■ Exercise details ■
Whichever lines of the entries hold the word "github" should be identified and copied.

■ Material for the task ■
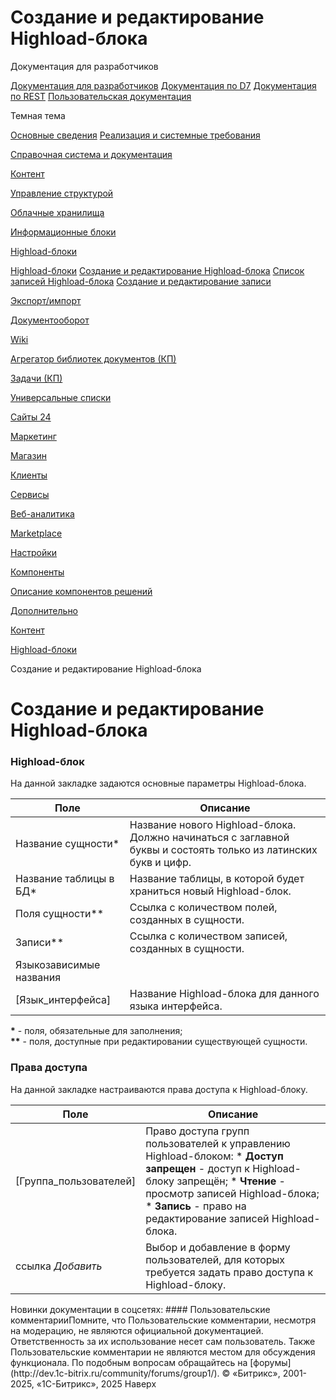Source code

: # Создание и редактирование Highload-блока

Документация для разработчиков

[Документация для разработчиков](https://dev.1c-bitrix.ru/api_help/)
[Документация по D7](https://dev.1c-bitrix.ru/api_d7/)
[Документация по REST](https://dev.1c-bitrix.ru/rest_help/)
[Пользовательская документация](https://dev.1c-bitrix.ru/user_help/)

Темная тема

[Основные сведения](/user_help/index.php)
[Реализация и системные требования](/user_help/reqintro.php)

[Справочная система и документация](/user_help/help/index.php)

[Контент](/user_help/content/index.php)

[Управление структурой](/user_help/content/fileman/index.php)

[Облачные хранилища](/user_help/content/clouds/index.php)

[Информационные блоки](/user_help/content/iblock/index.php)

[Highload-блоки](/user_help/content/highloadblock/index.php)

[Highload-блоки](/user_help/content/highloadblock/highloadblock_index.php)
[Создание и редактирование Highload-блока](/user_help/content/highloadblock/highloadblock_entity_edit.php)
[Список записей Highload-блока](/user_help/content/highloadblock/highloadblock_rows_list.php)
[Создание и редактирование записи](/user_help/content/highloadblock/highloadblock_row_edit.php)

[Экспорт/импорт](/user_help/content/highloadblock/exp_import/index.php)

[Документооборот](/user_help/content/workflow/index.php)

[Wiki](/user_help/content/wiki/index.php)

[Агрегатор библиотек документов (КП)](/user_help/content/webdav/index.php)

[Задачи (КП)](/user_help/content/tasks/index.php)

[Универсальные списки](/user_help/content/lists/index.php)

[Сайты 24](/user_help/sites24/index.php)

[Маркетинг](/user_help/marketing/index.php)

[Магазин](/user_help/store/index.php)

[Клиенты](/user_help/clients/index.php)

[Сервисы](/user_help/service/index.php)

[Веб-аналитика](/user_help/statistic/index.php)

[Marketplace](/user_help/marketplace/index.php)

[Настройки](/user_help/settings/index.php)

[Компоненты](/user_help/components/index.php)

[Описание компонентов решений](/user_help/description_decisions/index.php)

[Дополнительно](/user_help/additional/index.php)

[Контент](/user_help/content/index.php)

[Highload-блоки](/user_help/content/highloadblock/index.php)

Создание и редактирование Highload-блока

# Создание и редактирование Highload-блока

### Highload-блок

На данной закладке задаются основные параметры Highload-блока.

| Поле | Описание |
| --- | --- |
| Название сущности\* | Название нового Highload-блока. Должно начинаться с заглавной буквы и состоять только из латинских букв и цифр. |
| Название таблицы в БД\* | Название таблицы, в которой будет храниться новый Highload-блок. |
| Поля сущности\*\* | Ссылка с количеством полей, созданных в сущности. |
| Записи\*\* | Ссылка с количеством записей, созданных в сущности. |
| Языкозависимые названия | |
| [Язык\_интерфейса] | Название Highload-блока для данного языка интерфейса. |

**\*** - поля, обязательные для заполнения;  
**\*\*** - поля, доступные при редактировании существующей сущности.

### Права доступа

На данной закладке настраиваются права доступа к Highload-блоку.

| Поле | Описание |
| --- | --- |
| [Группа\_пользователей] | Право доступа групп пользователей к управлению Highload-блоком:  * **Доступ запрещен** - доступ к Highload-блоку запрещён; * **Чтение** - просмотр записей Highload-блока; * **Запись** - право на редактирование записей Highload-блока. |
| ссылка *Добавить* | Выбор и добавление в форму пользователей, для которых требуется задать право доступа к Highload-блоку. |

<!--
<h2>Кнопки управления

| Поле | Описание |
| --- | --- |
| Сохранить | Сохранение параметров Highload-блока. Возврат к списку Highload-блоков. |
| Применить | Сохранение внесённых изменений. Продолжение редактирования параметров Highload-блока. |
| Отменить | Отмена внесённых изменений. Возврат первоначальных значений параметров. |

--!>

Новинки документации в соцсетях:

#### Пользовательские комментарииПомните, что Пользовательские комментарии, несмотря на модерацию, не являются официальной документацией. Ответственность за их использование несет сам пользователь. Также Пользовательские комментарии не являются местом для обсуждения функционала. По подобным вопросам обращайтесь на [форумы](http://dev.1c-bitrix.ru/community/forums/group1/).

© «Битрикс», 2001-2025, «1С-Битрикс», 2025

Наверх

* * *

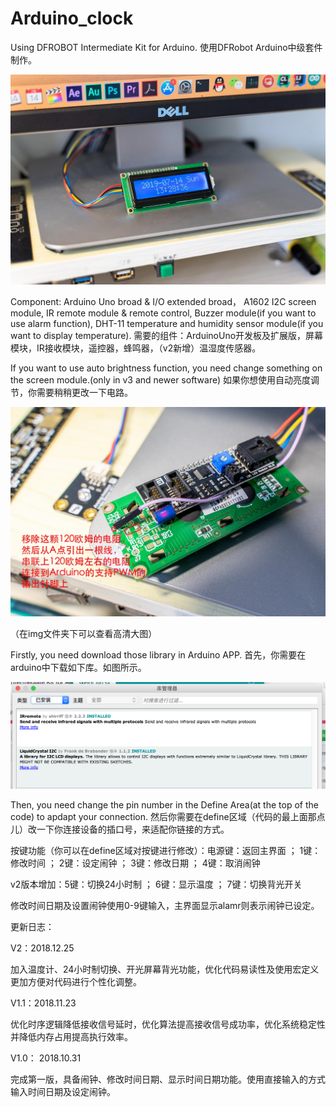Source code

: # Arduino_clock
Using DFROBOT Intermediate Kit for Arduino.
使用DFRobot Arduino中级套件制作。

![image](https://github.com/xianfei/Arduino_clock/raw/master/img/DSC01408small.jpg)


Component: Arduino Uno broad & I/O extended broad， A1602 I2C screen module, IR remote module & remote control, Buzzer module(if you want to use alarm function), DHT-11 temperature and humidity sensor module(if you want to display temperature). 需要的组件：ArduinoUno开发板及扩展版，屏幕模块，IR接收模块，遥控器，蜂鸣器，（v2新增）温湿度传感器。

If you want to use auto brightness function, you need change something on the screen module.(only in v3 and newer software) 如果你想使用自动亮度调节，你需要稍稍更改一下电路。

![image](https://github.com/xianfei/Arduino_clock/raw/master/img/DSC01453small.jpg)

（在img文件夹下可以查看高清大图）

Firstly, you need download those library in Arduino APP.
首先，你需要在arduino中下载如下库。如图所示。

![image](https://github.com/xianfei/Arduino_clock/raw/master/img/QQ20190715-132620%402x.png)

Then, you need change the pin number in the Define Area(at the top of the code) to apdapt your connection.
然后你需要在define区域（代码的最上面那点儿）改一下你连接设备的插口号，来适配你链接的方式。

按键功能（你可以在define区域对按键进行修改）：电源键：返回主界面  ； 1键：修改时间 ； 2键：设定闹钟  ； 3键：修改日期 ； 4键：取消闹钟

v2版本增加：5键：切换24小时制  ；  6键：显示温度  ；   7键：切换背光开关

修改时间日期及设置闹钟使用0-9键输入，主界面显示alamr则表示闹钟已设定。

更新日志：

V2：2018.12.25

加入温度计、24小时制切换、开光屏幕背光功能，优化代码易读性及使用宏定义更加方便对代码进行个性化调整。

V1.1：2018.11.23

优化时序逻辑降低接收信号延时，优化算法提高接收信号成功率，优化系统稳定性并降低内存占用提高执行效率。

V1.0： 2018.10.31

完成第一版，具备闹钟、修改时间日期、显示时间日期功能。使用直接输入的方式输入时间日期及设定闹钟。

■ Your response ■
![image](https://github.com/xianfei/Arduino_clock/raw/master/img/DSC01408small.jpg)
![image](https://github.com/xianfei/Arduino_clock/raw/master/img/DSC01453small.jpg)
![image](https://github.com/xianfei/Arduino_clock/raw/master/img/QQ20190715-132620%402x.png)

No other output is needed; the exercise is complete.